▶ [RECORDS FOR THE EXERCISE]:
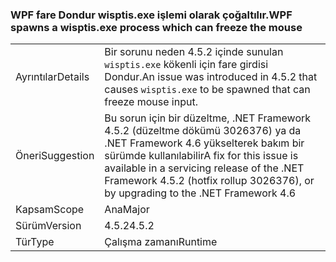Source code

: ### <a name="wpf-spawns-a-wisptisexe-process-which-can-freeze-the-mouse"></a><span data-ttu-id="53031-101">WPF fare Dondur wisptis.exe işlemi olarak çoğaltılır.</span><span class="sxs-lookup"><span data-stu-id="53031-101">WPF spawns a wisptis.exe process which can freeze the mouse</span></span>

|   |   |
|---|---|
|<span data-ttu-id="53031-102">Ayrıntılar</span><span class="sxs-lookup"><span data-stu-id="53031-102">Details</span></span>|<span data-ttu-id="53031-103">Bir sorunu neden 4.5.2 içinde sunulan <code>wisptis.exe</code> kökenli için fare girdisi Dondur.</span><span class="sxs-lookup"><span data-stu-id="53031-103">An issue was introduced in 4.5.2 that causes <code>wisptis.exe</code> to be spawned that can freeze mouse input.</span></span>|
|<span data-ttu-id="53031-104">Öneri</span><span class="sxs-lookup"><span data-stu-id="53031-104">Suggestion</span></span>|<span data-ttu-id="53031-105">Bu sorun için bir düzeltme, .NET Framework 4.5.2 (düzeltme dökümü 3026376) ya da .NET Framework 4.6 yükselterek bakım bir sürümde kullanılabilir</span><span class="sxs-lookup"><span data-stu-id="53031-105">A fix for this issue is available in a servicing release of the .NET Framework 4.5.2 (hotfix rollup 3026376), or by upgrading to the .NET Framework 4.6</span></span>|
|<span data-ttu-id="53031-106">Kapsam</span><span class="sxs-lookup"><span data-stu-id="53031-106">Scope</span></span>|<span data-ttu-id="53031-107">Ana</span><span class="sxs-lookup"><span data-stu-id="53031-107">Major</span></span>|
|<span data-ttu-id="53031-108">Sürüm</span><span class="sxs-lookup"><span data-stu-id="53031-108">Version</span></span>|<span data-ttu-id="53031-109">4.5.2</span><span class="sxs-lookup"><span data-stu-id="53031-109">4.5.2</span></span>|
|<span data-ttu-id="53031-110">Tür</span><span class="sxs-lookup"><span data-stu-id="53031-110">Type</span></span>|<span data-ttu-id="53031-111">Çalışma zamanı</span><span class="sxs-lookup"><span data-stu-id="53031-111">Runtime</span></span>|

▶ [WORK ORDER]:
Each word of the data should be repeated exactly, and the pictures left out.

▶ [ANSWER FOR THIS EXERCISE]:
Source code

: ### <a name="wpf-spawns-a-wisptisexe-process-which-can-freeze-the-mouse"></a><span data-ttu-id="53031-101">WPF fare Dondur wisptis.exe işlemi olarak çoğaltılır.</span><span class="sxs-lookup"><span data-stu-id="53031-101">WPF spawns a wisptis.exe process which can freeze the mouse</span></span>

|   |   |
|---|---|
|<span data-ttu-id="53031-102">Ayrıntılar</span><span class="sxs-lookup"><span data-stu-id="53031-102">Details</span></span>|<span data-ttu-id="53031-103">Bir sorunu neden 4.5.2 içinde sunulan <code>wisptis.exe</code> kökenli için fare girdisi Dondur.</span><span class="sxs-lookup"><span data-stu-id="53031-103">An issue was introduced in 4.5.2 that causes <code>wisptis.exe</code> to be spawned that can freeze mouse input.</span></span>|
|<span data-ttu-id="53031-104">Öneri</span><span class="sxs-lookup"><span data-stu-id="53031-104">Suggestion</span></span>|<span data-ttu-id="53031-105">Bu sorun için bir düzeltme, .NET Framework 4.5.2 (düzeltme dökümü 3026376) ya da .NET Framework 4.6 yükselterek bakım bir sürümde kullanılabilir</span><span class="sxs-lookup"><span data-stu-id="53031-105">A fix for this issue is available in a servicing release of the .NET Framework 4.5.2 (hotfix rollup 3026376), or by upgrading to the .NET Framework 4.6</span></span>|
|<span data-ttu-id="53031-106">Kapsam</span><span class="sxs-lookup"><span data-stu-id="53031-106">Scope</span></span>|<span data-ttu-id="53031-107">Ana</span><span class="sxs-lookup"><span data-stu-id="53031-107">Major</span></span>|
|<span data-ttu-id="53031-108">Sürüm</span><span class="sxs-lookup"><span data-stu-id="53031-108">Version</span></span>|<span data-ttu-id="53031-109">4.5.2</span><span class="sxs-lookup"><span data-stu-id="53031-109">4.5.2</span></span>|
|<span data-ttu-id="53031-110">Tür</span><span class="sxs-lookup"><span data-stu-id="53031-110">Type</span></span>|<span data-ttu-id="53031-111">Çalışma zamanı</span><span class="sxs-lookup"><span data-stu-id="53031-111">Runtime</span></span>|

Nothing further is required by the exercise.